No option may be exercised after the expiration of its term or, except as set
forth in the Participant’s stock option agreement, after the termination of the
Participant’s employment. The Committee shall set forth in the Participant’s
stock option agreement when, and under what circumstances, an Option may be
exercised after termination of the Participant’s employment or period of
service; provided that no Incentive Stock Option may be exercised after
(i) three months from the Participant’s termination of employment with the
Company for reasons other than Disability or death, or (ii) one year from the
Participant’s termination of employment on account of Disability or death. The
Committee may, in its sole discretion, amend a previously granted Incentive
Stock Option to provide for more liberal exercise provisions, provided however
that if the Incentive Stock Option as amended no longer meets the requirements
of Code Section 422, and, as a result the Option no longer qualifies for
favorable federal income tax treatment under Code Section 422, the amendment
shall not become effective without the written consent of the Participant.
 
(e) An Incentive Stock Option, by its terms, shall be exercisable in any
calendar year only to the extent that the aggregate Fair Market Value
(determined at the Date of Grant) of Company Stock with respect to which
Incentive Stock Options are exercisable by the Participant for the first time
during the calendar year does not exceed $100,000 (the “Limitation Amount”).

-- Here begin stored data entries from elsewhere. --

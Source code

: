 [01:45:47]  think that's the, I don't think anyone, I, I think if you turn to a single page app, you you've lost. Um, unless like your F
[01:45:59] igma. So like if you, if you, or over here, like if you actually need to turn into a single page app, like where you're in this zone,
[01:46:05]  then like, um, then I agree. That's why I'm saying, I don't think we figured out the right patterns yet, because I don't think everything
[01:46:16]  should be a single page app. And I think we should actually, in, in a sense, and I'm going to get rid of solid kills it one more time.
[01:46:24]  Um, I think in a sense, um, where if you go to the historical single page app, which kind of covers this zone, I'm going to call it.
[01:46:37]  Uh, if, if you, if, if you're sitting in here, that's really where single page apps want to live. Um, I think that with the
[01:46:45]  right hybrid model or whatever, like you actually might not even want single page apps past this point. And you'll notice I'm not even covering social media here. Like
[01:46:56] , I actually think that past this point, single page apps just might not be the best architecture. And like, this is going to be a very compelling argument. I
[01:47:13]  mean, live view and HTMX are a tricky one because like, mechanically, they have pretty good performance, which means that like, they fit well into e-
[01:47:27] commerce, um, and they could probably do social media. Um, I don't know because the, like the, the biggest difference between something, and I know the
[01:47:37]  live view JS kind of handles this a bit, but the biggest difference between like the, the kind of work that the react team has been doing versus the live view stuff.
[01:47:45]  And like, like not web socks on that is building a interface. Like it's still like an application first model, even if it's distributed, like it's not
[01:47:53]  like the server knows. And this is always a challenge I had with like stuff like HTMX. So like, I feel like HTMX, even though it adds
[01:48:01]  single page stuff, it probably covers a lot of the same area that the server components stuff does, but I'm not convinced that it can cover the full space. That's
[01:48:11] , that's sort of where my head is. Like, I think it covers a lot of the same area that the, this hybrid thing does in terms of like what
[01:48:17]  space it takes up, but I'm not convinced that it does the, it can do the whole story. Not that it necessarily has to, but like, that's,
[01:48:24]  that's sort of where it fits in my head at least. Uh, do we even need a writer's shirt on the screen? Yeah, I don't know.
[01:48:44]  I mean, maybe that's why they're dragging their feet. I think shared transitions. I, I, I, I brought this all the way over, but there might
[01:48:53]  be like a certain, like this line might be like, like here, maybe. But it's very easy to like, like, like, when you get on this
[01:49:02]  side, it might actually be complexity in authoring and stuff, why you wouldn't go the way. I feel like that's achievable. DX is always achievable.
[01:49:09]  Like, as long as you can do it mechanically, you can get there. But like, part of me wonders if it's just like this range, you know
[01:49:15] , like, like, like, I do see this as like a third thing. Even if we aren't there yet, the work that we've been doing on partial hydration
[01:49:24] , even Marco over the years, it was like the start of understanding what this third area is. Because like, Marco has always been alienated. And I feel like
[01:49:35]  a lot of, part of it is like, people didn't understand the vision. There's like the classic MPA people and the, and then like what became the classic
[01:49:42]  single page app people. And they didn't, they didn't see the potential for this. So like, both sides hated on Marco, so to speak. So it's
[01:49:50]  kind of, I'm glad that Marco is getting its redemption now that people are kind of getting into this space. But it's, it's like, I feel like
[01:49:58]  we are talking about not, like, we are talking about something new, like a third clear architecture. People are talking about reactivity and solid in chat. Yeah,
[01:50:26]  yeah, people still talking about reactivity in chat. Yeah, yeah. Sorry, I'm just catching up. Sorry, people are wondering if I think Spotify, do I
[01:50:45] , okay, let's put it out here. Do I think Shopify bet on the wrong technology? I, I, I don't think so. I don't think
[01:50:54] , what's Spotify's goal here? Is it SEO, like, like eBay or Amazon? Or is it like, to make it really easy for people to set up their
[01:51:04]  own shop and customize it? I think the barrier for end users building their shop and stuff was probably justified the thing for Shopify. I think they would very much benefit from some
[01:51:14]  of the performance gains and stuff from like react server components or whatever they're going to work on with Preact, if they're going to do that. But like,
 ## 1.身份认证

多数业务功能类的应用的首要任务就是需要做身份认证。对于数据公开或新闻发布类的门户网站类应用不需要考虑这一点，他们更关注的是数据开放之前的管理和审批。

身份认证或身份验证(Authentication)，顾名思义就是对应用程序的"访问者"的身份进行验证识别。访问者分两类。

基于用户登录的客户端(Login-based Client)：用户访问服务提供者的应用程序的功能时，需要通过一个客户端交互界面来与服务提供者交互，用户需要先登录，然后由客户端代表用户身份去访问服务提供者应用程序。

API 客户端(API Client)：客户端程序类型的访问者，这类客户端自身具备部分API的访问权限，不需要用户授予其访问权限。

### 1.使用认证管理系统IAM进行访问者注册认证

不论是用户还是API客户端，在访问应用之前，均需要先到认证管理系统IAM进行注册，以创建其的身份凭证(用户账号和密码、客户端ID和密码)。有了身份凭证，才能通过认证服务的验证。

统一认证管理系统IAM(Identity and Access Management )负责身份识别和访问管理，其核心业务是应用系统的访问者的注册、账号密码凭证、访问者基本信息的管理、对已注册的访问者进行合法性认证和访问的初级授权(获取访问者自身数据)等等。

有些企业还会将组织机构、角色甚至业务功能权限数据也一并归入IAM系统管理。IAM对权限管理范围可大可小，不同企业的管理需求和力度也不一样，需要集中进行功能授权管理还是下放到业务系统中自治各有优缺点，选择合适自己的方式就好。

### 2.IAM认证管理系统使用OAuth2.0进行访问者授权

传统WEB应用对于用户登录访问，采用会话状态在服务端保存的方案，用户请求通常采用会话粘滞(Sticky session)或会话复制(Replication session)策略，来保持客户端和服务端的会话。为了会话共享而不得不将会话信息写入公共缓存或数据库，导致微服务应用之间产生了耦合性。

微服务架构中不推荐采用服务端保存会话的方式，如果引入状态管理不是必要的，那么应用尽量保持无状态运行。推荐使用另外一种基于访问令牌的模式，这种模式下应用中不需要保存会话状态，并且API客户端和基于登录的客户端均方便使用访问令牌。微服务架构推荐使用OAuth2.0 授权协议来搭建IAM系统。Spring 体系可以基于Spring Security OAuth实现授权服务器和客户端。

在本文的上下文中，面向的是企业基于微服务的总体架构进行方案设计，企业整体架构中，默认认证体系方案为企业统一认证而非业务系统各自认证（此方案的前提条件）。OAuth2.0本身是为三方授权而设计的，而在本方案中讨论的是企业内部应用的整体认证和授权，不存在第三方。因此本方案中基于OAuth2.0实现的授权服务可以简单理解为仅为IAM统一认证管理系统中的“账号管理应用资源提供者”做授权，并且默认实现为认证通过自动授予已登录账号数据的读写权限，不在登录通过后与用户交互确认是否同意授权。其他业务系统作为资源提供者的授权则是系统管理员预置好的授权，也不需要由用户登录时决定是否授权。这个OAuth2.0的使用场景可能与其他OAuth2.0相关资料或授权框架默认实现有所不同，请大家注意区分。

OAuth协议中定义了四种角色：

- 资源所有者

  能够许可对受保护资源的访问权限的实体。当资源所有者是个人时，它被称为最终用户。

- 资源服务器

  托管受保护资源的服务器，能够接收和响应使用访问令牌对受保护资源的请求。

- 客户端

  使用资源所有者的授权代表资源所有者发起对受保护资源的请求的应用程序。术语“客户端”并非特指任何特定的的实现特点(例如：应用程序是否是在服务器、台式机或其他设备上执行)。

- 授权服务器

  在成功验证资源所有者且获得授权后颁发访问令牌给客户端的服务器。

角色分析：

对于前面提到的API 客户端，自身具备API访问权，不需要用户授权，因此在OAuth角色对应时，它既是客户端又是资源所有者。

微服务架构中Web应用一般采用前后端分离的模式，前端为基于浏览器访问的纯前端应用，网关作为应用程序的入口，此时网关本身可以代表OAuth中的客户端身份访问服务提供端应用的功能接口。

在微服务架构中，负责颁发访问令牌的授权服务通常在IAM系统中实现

Incentive Stock Options granted under the Plan and all other plans of the
Company and any parent or Subsidiary of the Company shall be aggregated for
purposes of determining whether the Limitation Amount has been exceeded. The
Board may impose such conditions as it deems appropriate on an Incentive Stock
option to ensure that the foregoing requirement is met. If Incentive Stock
Options that first become exercisable in a calendar year exceed the Limitation
Amount, the excess Options will be treated as Nonstatutory Stock Options to the
extent permitted by law.
 
(f) If a Participant dies and if the Participant’s stock option agreement
provides that part or all of the Option may be exercised after the Participant’s
death, then such portion may be exercised by the personal representative of the
Participant’s estate during the time period specified in the stock option
agreement.
 
(g) If a Participant’s employment or services is terminated by the Company for
Cause, the Participant’s Options shall terminate as of the date of the
misconduct.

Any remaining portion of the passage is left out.